Bug #65480 ndbmtd REDO log corruption
Submitted: 31 May 2012 22:10 Modified: 28 Jun 2016 16:12
Reporter: Chris Brown Email Updates:
Status: Can't repeat Impact on me:
None 
Category:MySQL Cluster: Cluster (NDB) storage engine Severity:S2 (Serious)
Version:7.1.17 OS:Linux (Fedora 12)
Assigned to: MySQL Verification Team CPU Architecture:Any

[31 May 2012 22:10] Chris Brown
Description:
ndbmtd fails to start and corrupts its REDO after a 'shutdown' is issued through ndb_mgm if ndbmtd is started before ndb_mgmd completely shuts down.

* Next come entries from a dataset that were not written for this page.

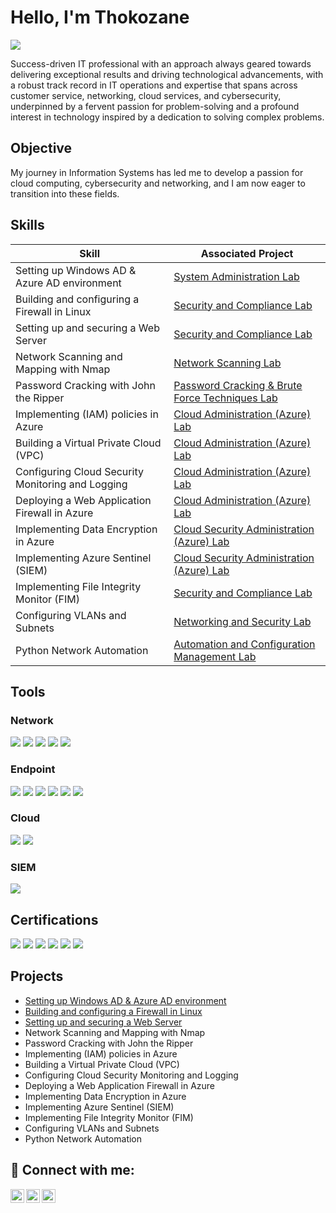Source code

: # Hello, I'm Thokozane
<a href="https://www.linkedin.com/in/tempanza/"><img src="https://img.shields.io/badge/-LinkedIn-0072b1?&style=for-the-badge&logo=linkedin&logoColor=white" /></a>

Success-driven IT professional with an approach always geared towards delivering exceptional results and driving technological advancements, with a robust track record in IT operations and expertise that spans across customer service, networking, cloud services, and cybersecurity, underpinned by a fervent passion for problem-solving and a profound interest in technology inspired by a dedication to solving complex problems.

## Objective

My journey in Information Systems has led me to develop a passion for cloud computing, cybersecurity and networking, and I am now eager to transition into these fields.

## Skills

| Skill                                         | Associated Project         |
|-----------------------------------------------|----------------------------|
| Setting up Windows AD & Azure AD environment |<a href="https://github.com/Skyzo-hub/Setting-up-Windows-AD-Azure-AD-environment/tree/main"> System Administration Lab|
| Building and configuring a Firewall in Linux  |<a href="https://github.com/Skyzo-hub/Building-and-configuring-a-Firewall-in-Linux/tree/main"> Security and Compliance Lab|
| Setting up and securing a Web Server |<a href="https://github.com/Skyzo-hub/Setup-and-secure-a-Web-Server/tree/main"> Security and Compliance Lab|
| Network Scanning and Mapping with Nmap |<a href="https://google.co.za"> Network Scanning Lab|
| Password Cracking with John the Ripper |<a href="https://google.co.za"> Password Cracking & Brute Force Techniques Lab|
| Implementing (IAM) policies in Azure |<a href="https://google.co.za"> Cloud Administration (Azure) Lab|
| Building a Virtual Private Cloud (VPC) |<a href="https://google.co.za"> Cloud Administration (Azure) Lab|
| Configuring Cloud Security Monitoring and Logging |<a href="https://google.co.za"> Cloud Administration (Azure) Lab|
| Deploying a Web Application Firewall in Azure |<a href="https://google.co.za"> Cloud Administration (Azure) Lab|
| Implementing Data Encryption in Azure |<a href="https://google.co.za"> Cloud Security Administration (Azure) Lab|
| Implementing Azure Sentinel (SIEM) |<a href="https://google.co.za"> Cloud Security Administration (Azure) Lab|
| Implementing File Integrity Monitor (FIM) |<a href="https://google.co.za"> Security and Compliance Lab|
| Configuring VLANs and Subnets |<a href="https://google.co.za"> Networking and Security Lab|
| Python Network Automation |<a href="https://google.co.za"> Automation and Configuration Management Lab|


## Tools

### Network
<div>
    <img src="https://img.shields.io/badge/-Wireshark-1679A7?&style=for-the-badge&logo=Wireshark&logoColor=white" />
    <img src="https://img.shields.io/badge/-Nmap-0078D7?&style=for-the-badge&logo=linux&logoColor=white" />
    <img src="https://img.shields.io/badge/-Nessus-00C176?&style=for-the-badge&logo=Tenable&logoColor=white" />
    <img src="https://img.shields.io/badge/-GNS3-0078D4?&style=for-the-badge&logo=GNS3&logoColor=white" />
    <img src="https://img.shields.io/badge/-Cisco_Packet_Tracer-1BA0D7?&style=for-the-badge&logo=Cisco&logoColor=white" />

</div>

### Endpoint
<div>
    <img src="https://img.shields.io/badge/-Microsoft_Defender_for_Endpoint-00A4EF?&style=for-the-badge&logo=Microsoft&logoColor=white" />
    <img src="https://img.shields.io/badge/-N--Central-FF6A00?&style=for-the-badge&logo=SolarWinds&logoColor=white" />
    <img src="https://img.shields.io/badge/-Sophos_Firewall-0080DC?&style=for-the-badge&logo=Sophos&logoColor=white" />
    <img src="https://img.shields.io/badge/-Windows_Server-0078D4?&style=for-the-badge&logo=Windows_Server&logoColor=white" />
    <img src="https://img.shields.io/badge/-Kali_Linux-557C8C?&style=for-the-badge&logo=Kali_Linux&logoColor=white" />
    <img src="https://img.shields.io/badge/-Ubuntu_Linux-E95420?&style=for-the-badge&logo=Ubuntu&logoColor=white" />


</div>

### Cloud
<div>
    <img src="https://img.shields.io/badge/-Microsoft_Azure_Portal-0078D4?&style=for-the-badge&logo=Microsoft&logoColor=white" />
    <img src="https://img.shields.io/badge/-Microsoft_365-D83B01?&style=for-the-badge&logo=Microsoft&logoColor=white" />
</div>

### SIEM
<div>
    <img src="https://img.shields.io/badge/-Microsoft_Sentinel-0078D4?&style=for-the-badge&logo=Microsoft&logoColor=white" />
</div>

## Certifications
<div>
    <img src="https://img.shields.io/badge/-Azure_Fundamentals-0078D4?&style=for-the-badge&logo=Microsoft_Azure&logoColor=white" />
    <img src="https://img.shields.io/badge/-Azure_Administrator-0078D4?&style=for-the-badge&logo=Microsoft_Azure&logoColor=white" />
    <img src="https://img.shields.io/badge/-Yeastar-0095D9?&style=for-the-badge&logo=Yeastar&logoColor=white" />
    <img src="https://img.shields.io/badge/-Sophos-0080DC?&style=for-the-badge&logo=Sophos&logoColor=white" />
    <img src="https://img.shields.io/badge/-Network%2B-0078D4?&style=for-the-badge&logo=CompTIA&logoColor=red" />
    <img src="https://img.shields.io/badge/-Security%2B-0078D4?&style=for-the-badge&logo=CompTIA&logoColor=white" />
</div>

## Projects
- <a href="https://github.com/Skyzo-hub/Setting-up-Windows-AD-Azure-AD-environment/tree/main">Setting up Windows AD & Azure AD environment</a>
- <a href="https://github.com/Skyzo-hub/Building-and-configuring-a-Firewall-in-Linux/tree/main">Building and configuring a Firewall in Linux</a>
- <a href="https://github.com/Skyzo-hub/Setup-and-secure-a-Web-Server/tree/main)">Setting up and securing a Web Server</a>
- Network Scanning and Mapping with Nmap
- Password Cracking with John the Ripper
- Implementing (IAM) policies in Azure
- Building a Virtual Private Cloud (VPC)
- Configuring Cloud Security Monitoring and Logging
- Deploying a Web Application Firewall in Azure
- Implementing Data Encryption in Azure
- Implementing Azure Sentinel (SIEM)
- Implementing File Integrity Monitor (FIM)
- Configuring VLANs and Subnets
- Python Network Automation


<h2> 🤳 Connect with me:</h2>

[<img align="left" alt="Skyzo | Twitter" width="22px" src="https://cdn.jsdelivr.net/npm/simple-icons@v3/icons/twitter.svg" />][twitter]
[<img align="left" alt="Skyzo | LinkedIn" width="22px" src="https://cdn.jsdelivr.net/npm/simple-icons@v3/icons/linkedin.svg" />][linkedin]
[<img align="left" alt="Skyzo | Instagram" width="22px" src="https://cdn.jsdelivr.net/npm/simple-icons@v3/icons/instagram.svg" />][instagram]

[twitter]: https://x.com/skyzo_sa
[instagram]: https://www.instagram.com/skyzo_sa/
[linkedin]: https://linkedin.com/in/tempanza
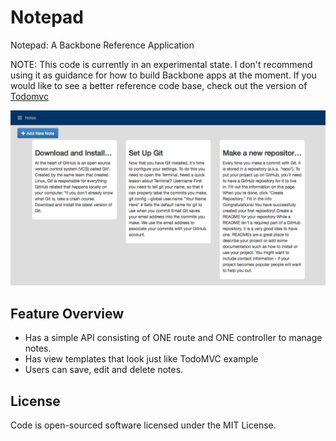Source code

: # Notepad

Notepad: A Backbone Reference Application

NOTE: This code is currently in an experimental state. I don't recommend using it as guidance for how to build Backbone apps at the moment. If you would like to see a better reference code base, check out the version of [Todomvc](https://github.com/tastejs/todomvc)

![alt tag](https://github.com/MarlinDoo/notepad/blob/master/src/images/screenshot.png)

## Feature Overview

- Has a simple API consisting of ONE route and ONE controller to manage notes.
- Has view templates that look just like TodoMVC example
- Users can save, edit and delete notes.

## License
Code is open-sourced software licensed under the MIT License.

The first error in the ndb_1_error.log is:

Status: Temporary error, restart node
Message: Internal program error (failed ndbrequire) (Internal error, programming error or missing error message, please report a bug)
Error: 2341
Error data: dblqh/DblqhMain.cpp
Error object: DBLQH (Line: 16932) 0x00000002
Program: /usr/sbin/ndbmtd

following errors:

Status: Ndbd file system error, restart node initial
Message: Error while reading the REDO log (Ndbd file system inconsistency error, please report a bug)
Error: 2310
Error data: Error while reading REDO log. from 18396
part: 1 D=9, F=0 Mb=0 FP=1 W1=1891 W2=1395549294 : Invalid logword gci: 2943
Error object: DBLQH (Line: 18444) 0x00000002
Program: /usr/sbin/ndbmtd

How to repeat:
1. configure and start using noOfReplicas=2, one ndbd node, and one inactive ndbd node, one ndb_mgmd.
2. issue 'ndb_mgm --execute shutdown'.
3. before ndb_mgmd has shut down (as soon as ndbmtd stops), start the new ndbmtd instance

Repro rate seems to be high (2/2 so far).

Workaround: allow ndb_mgmd to fully stop before starting ndbmtd, however once the REDO log is corrupted, ndbmtd does not appear recoverable (except from backup).
[31 May 2012 22:14] Chris Brown
Sorry an amendment to the steps.  after step 1:

1a: change the cluster configuration so that the 'inactive' node has a new ip address.  (not sure if this is required)
[28 Jun 2016 16:12] MySQL Verification Team
cannot reproduce with 7.1.37 (nor 7.2.23)